### Exercise prompt
Quote exactly and only this range of lines in the data below: the line that holds "- [Dynatrace Integration](TODO)" to the line that holds "Rather than directly", both included.

### Provided entries
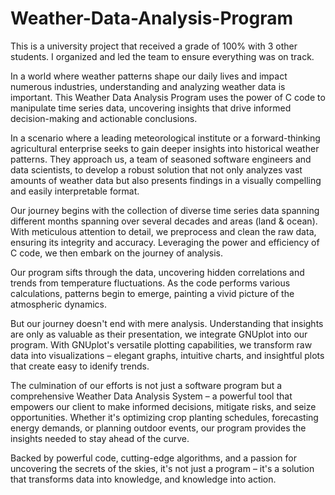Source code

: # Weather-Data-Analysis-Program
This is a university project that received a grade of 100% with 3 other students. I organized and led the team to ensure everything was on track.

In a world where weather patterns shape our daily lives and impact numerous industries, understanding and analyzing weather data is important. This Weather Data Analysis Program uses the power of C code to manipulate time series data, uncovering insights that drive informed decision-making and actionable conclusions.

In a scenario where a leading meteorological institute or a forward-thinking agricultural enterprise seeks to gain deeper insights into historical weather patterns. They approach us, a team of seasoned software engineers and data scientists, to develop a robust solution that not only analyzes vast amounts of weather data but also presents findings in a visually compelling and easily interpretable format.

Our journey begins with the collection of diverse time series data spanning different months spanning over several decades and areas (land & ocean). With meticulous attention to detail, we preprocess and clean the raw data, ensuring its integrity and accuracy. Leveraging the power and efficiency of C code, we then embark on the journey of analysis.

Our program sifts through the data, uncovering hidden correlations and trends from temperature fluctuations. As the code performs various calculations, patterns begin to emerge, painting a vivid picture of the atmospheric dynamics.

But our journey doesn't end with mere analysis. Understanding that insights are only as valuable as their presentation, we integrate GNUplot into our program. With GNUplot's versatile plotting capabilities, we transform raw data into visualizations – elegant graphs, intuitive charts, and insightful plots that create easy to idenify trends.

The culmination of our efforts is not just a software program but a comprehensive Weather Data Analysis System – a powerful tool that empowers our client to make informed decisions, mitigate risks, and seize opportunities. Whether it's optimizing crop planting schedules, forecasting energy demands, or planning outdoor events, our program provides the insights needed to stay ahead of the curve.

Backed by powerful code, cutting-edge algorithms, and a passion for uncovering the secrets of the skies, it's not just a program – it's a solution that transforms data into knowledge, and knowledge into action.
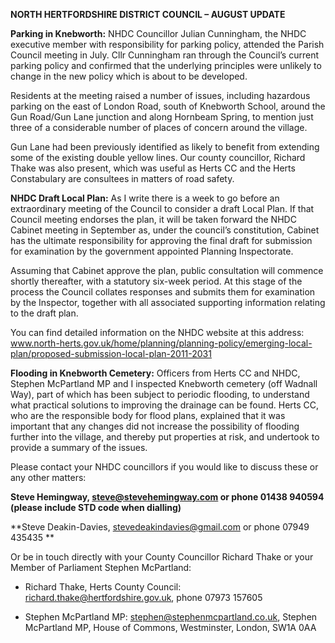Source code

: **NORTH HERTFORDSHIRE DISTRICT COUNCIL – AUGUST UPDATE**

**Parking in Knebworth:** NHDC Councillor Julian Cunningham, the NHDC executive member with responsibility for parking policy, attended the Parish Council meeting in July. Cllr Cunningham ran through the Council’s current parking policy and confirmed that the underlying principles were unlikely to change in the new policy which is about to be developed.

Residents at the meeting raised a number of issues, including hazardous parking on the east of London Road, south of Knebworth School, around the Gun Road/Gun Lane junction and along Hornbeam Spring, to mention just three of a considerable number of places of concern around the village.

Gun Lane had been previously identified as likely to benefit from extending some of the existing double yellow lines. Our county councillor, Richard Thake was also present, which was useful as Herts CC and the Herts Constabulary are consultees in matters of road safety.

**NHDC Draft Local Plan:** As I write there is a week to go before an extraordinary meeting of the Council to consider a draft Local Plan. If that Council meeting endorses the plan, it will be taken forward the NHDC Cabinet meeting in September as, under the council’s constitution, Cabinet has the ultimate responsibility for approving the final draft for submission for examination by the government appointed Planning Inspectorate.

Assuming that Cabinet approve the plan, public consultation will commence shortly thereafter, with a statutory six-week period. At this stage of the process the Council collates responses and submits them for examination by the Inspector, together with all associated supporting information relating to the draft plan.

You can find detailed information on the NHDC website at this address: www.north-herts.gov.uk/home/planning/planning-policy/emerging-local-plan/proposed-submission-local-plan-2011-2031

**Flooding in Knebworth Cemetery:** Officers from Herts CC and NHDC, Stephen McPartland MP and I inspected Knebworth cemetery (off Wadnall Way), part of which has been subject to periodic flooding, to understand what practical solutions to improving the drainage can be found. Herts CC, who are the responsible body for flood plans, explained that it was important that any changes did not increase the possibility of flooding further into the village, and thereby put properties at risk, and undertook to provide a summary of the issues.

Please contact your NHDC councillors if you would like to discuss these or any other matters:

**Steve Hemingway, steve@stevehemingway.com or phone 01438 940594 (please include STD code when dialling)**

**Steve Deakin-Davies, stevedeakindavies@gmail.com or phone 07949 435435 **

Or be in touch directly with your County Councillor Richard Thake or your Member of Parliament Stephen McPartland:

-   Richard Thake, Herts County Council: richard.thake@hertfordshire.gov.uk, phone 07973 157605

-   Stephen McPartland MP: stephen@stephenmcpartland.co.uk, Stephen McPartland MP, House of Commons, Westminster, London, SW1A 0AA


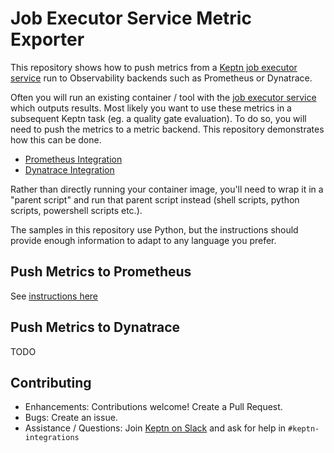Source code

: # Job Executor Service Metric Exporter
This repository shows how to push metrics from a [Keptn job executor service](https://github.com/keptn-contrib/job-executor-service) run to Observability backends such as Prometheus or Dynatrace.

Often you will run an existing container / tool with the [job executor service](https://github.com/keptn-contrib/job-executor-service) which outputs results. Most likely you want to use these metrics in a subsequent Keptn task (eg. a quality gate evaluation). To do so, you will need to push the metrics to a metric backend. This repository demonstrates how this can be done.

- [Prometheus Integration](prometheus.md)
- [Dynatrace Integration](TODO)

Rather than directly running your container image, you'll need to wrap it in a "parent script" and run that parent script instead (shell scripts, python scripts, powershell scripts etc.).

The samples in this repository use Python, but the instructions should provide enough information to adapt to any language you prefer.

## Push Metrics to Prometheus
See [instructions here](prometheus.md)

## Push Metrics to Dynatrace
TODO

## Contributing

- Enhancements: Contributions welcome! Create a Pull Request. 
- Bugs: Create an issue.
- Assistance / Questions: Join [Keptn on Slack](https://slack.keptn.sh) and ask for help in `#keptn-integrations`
==
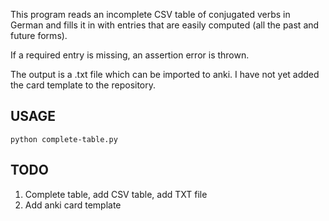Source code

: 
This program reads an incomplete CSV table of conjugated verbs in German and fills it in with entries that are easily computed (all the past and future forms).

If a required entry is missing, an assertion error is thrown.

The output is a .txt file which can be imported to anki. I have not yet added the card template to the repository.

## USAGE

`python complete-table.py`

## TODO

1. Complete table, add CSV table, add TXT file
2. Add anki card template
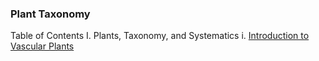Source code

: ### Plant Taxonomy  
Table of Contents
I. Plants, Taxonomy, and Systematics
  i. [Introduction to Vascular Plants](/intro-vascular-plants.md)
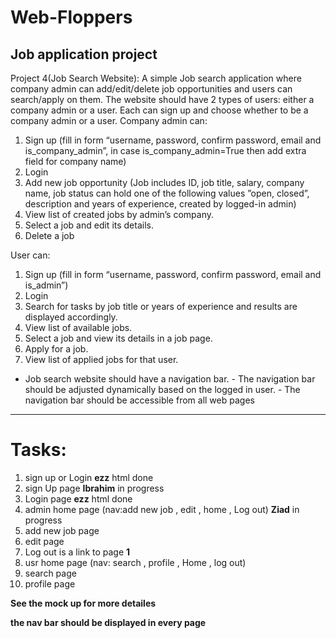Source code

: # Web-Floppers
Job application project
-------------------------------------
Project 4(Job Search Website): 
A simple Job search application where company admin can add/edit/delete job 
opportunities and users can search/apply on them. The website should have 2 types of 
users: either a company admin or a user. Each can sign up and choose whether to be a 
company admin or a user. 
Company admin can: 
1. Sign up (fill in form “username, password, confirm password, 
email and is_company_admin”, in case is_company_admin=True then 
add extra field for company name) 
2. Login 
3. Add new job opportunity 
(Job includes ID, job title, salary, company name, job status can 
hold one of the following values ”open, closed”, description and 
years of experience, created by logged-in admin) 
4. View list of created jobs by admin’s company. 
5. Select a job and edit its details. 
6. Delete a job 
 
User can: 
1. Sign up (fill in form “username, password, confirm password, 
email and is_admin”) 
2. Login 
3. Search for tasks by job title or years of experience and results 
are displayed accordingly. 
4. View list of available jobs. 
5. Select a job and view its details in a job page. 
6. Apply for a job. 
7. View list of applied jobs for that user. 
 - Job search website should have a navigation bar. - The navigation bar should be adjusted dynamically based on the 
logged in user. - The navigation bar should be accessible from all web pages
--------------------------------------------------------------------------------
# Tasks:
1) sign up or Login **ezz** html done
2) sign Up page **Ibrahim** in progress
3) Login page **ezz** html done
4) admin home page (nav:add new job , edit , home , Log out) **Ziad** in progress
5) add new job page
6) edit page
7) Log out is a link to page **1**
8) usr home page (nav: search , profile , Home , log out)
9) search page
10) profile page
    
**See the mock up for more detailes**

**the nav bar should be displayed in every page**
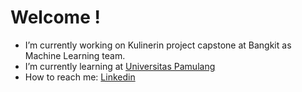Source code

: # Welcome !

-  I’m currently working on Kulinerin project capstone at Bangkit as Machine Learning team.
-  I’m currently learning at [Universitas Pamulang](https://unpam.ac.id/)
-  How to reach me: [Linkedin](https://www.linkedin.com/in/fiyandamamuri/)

### Answer to this exercise
- [Dynatrace Integration](TODO)

Rather than directly running your container image, you'll need to wrap it in a "parent script" and run that parent script instead (shell scripts, python scripts, powershell scripts etc.).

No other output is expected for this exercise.